*Instructions for the task*
Go through the entries below. Copy out every line that contains "kovariančních".

(Saved entries)
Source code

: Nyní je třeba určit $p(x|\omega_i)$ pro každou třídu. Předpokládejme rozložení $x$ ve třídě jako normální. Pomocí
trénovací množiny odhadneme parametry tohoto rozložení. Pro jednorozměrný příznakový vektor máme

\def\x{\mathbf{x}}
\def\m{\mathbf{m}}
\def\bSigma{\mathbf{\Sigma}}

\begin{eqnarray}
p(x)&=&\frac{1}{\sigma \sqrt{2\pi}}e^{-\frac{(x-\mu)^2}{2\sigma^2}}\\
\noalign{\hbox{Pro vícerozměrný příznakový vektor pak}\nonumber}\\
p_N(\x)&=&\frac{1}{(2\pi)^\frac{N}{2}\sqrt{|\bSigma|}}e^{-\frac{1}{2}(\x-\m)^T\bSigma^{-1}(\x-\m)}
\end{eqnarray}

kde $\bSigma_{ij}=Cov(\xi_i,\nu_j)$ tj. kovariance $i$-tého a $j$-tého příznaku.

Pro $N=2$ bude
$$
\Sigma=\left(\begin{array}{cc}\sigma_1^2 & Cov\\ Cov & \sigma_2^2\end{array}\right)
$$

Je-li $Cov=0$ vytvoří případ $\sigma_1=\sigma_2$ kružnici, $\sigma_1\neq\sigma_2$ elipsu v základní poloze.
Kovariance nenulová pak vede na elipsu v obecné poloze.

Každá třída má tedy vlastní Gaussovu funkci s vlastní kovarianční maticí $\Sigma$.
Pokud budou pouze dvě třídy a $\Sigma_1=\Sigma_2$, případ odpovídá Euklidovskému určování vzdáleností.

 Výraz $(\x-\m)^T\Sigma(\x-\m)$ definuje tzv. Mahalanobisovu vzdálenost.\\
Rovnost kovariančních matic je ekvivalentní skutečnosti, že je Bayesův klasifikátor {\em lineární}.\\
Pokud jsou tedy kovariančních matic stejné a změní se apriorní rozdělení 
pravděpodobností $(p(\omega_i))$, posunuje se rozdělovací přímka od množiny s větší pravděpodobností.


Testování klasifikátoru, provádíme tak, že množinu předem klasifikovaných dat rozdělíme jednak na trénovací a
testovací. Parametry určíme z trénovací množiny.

*Response to this task*
Rovnost kovariančních matic je ekvivalentní skutečnosti, že je Bayesův klasifikátor {\em lineární}.\\
Pokud jsou tedy kovariančních matic stejné a změní se apriorní rozdělení 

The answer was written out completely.